▶ [SUPPLIED RECORDS]:

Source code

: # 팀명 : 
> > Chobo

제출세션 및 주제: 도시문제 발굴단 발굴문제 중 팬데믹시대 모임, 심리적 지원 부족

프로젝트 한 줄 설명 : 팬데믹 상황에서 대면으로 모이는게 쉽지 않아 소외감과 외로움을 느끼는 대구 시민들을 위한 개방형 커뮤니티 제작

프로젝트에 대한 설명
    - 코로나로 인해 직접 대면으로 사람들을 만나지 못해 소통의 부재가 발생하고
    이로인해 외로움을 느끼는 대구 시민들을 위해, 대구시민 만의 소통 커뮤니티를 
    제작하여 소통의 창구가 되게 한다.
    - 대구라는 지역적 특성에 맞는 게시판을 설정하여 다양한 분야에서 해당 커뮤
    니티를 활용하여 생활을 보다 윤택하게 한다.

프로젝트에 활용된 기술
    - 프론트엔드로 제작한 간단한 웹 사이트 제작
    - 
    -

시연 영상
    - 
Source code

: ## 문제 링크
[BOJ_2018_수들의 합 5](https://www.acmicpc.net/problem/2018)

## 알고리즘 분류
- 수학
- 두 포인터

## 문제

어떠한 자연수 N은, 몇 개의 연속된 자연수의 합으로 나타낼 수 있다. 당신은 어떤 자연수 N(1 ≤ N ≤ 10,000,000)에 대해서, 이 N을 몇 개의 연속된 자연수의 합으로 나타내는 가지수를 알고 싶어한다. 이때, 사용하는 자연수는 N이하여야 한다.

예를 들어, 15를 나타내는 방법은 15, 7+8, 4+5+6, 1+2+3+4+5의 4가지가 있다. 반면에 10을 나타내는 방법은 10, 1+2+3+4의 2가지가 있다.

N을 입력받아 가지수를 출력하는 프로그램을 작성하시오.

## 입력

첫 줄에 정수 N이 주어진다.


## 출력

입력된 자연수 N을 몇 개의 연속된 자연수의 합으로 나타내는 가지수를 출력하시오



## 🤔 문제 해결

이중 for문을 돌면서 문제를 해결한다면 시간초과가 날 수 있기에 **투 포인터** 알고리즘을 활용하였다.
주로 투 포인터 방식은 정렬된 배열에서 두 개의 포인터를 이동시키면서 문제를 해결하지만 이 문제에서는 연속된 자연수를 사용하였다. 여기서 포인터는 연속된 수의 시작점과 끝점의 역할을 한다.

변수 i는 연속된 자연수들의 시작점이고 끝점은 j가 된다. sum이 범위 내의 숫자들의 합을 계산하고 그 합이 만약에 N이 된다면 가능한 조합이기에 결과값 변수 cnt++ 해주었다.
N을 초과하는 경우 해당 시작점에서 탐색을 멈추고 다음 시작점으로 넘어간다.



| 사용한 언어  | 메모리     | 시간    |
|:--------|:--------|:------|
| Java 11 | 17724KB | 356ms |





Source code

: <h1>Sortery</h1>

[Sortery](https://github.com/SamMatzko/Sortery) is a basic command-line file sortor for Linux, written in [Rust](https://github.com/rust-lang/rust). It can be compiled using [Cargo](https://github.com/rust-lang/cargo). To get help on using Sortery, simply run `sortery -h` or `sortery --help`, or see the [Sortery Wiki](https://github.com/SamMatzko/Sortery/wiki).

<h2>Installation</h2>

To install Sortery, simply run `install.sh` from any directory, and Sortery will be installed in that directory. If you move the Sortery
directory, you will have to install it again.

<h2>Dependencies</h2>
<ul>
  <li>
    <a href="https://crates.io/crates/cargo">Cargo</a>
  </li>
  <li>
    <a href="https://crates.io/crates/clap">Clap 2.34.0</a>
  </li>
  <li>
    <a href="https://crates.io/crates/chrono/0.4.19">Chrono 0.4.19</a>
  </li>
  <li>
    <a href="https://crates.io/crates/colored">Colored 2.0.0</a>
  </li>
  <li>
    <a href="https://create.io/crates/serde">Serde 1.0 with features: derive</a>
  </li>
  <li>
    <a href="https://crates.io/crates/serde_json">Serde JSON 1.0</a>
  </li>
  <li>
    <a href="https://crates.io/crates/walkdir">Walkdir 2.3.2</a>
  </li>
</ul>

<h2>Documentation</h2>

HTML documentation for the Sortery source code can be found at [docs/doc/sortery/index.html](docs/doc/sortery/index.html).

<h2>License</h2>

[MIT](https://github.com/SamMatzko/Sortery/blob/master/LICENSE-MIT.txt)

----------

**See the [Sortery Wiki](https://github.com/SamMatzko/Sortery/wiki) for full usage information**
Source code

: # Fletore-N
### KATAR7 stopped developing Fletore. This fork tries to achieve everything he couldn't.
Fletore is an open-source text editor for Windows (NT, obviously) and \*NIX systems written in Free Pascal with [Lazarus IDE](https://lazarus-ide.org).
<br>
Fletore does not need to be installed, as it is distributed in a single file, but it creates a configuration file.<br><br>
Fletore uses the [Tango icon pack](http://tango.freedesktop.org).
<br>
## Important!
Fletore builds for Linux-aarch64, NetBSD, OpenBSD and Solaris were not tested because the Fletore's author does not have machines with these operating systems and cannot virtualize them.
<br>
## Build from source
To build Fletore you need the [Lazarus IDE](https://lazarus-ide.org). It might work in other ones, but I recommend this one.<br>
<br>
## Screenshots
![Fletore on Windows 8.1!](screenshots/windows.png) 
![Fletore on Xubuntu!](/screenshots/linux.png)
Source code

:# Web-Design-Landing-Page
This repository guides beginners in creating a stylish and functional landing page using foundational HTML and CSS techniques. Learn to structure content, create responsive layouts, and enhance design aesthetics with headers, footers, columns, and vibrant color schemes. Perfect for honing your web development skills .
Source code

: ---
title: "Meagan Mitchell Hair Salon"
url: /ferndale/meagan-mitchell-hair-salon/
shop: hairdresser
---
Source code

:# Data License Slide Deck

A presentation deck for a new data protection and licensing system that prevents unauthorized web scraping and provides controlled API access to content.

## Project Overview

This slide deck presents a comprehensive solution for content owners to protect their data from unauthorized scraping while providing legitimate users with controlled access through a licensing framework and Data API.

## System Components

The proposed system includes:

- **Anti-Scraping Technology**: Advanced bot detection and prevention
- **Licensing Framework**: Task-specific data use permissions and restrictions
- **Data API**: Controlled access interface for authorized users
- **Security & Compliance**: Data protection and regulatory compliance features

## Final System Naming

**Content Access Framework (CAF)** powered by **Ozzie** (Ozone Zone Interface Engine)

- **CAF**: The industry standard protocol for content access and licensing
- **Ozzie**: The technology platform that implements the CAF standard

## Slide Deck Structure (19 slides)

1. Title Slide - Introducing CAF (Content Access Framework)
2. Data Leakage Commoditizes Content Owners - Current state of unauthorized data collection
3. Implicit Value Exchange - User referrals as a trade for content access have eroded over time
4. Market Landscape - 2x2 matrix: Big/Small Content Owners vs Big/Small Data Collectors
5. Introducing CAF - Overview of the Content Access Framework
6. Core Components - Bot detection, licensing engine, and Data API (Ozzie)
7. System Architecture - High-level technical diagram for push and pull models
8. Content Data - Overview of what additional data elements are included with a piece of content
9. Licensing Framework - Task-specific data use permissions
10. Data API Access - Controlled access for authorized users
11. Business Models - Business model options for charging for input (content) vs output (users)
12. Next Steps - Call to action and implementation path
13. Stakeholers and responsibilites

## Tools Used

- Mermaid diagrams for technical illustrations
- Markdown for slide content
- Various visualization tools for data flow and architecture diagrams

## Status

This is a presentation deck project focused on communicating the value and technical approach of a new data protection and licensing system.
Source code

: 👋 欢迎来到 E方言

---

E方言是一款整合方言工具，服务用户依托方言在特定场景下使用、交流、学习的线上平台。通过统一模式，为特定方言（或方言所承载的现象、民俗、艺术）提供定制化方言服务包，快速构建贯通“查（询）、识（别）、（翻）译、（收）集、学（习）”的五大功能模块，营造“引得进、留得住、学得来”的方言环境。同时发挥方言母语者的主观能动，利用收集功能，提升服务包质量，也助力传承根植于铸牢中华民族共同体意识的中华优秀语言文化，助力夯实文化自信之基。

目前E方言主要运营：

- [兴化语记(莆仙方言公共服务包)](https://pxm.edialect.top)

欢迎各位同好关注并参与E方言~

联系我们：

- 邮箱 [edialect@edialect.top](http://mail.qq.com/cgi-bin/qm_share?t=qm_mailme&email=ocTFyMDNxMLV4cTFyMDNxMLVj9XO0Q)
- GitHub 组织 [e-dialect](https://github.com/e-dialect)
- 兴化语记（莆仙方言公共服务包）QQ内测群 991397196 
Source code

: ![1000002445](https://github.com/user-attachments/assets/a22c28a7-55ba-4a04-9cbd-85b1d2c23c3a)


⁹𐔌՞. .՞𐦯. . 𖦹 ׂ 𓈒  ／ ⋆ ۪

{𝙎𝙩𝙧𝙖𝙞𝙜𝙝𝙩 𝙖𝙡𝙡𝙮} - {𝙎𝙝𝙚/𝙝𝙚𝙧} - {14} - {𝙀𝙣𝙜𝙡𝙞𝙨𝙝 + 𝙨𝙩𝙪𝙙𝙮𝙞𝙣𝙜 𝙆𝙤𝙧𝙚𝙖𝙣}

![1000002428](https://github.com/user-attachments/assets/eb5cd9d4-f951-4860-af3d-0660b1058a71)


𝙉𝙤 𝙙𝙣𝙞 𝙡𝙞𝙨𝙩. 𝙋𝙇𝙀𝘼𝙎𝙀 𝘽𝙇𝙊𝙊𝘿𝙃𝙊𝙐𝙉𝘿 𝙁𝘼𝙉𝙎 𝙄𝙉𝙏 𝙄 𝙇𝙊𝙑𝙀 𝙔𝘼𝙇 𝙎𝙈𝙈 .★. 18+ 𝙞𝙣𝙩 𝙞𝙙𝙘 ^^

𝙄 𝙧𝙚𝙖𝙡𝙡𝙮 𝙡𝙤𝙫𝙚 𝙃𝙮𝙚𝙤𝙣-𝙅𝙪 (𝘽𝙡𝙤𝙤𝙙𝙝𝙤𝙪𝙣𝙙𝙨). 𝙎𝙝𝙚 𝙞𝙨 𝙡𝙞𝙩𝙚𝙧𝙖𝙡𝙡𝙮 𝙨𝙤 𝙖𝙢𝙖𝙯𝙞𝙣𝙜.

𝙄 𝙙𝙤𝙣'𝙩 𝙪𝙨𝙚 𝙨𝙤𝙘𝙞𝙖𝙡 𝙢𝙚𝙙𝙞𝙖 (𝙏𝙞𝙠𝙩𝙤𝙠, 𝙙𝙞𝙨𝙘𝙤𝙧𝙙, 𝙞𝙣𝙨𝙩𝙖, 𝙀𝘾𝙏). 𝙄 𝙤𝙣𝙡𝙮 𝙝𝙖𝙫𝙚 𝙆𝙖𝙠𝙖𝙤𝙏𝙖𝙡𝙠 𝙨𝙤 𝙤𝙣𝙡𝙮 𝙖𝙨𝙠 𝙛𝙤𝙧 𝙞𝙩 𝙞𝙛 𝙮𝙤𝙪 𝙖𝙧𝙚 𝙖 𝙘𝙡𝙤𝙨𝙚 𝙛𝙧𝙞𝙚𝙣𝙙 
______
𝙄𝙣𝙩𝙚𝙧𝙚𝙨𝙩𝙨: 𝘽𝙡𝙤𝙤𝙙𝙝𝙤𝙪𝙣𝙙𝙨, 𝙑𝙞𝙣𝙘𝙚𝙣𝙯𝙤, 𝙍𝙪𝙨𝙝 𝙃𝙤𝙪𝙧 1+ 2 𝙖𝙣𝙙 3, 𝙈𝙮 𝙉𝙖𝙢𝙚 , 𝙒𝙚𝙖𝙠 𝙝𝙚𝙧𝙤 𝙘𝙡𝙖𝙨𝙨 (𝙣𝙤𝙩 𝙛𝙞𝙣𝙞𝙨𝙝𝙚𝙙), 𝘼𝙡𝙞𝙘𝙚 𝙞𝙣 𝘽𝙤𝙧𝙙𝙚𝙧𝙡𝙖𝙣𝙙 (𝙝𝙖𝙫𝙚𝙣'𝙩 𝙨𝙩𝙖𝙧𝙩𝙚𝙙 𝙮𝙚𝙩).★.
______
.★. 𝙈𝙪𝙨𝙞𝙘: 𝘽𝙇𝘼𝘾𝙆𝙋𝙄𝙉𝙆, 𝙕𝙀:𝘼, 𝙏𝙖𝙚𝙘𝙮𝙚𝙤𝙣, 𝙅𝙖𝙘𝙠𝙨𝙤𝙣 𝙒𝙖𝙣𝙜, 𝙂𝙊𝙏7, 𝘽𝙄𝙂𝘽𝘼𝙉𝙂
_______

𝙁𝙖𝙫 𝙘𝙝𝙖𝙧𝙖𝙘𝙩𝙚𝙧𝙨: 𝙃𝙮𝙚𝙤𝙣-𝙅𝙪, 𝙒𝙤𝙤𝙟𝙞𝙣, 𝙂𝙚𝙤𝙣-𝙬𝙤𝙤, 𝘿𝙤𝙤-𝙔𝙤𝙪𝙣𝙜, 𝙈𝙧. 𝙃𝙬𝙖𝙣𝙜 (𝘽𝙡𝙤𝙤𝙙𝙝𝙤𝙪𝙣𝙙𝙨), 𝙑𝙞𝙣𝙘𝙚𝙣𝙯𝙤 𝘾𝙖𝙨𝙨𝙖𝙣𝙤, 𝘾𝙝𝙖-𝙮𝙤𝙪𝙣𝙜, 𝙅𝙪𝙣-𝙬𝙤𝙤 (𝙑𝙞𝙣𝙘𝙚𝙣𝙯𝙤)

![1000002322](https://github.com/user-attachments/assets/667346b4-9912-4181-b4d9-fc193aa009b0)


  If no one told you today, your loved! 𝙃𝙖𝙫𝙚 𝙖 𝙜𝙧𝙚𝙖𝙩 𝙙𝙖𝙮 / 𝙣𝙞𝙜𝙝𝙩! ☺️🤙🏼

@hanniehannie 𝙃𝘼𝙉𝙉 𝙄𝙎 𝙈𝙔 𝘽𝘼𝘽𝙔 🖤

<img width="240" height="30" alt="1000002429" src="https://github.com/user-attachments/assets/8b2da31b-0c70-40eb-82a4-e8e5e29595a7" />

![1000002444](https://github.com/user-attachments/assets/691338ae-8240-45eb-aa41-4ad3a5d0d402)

▶ [PROBLEM DETAILS]:
Please copy, exactly and with nothing else, the lines above beginning at the line that has "A presentation deck for" and ending with the line that has "2. Data Leakage".

▶ [FINISHED EXERCISE]:
A presentation deck for a new data protection and licensing system that prevents unauthorized web scraping and provides controlled API access to content.

## Project Overview

This slide deck presents a comprehensive solution for content owners to protect their data from unauthorized scraping while providing legitimate users with controlled access through a licensing framework and Data API.

## System Components

The proposed system includes:

- **Anti-Scraping Technology**: Advanced bot detection and prevention
- **Licensing Framework**: Task-specific data use permissions and restrictions
- **Data API**: Controlled access interface for authorized users
- **Security & Compliance**: Data protection and regulatory compliance features

## Final System Naming

**Content Access Framework (CAF)** powered by **Ozzie** (Ozone Zone Interface Engine)

- **CAF**: The industry standard protocol for content access and licensing
- **Ozzie**: The technology platform that implements the CAF standard

## Slide Deck Structure (19 slides)

1. Title Slide - Introducing CAF (Content Access Framework)
2. Data Leakage Commoditizes Content Owners - Current state of unauthorized data collection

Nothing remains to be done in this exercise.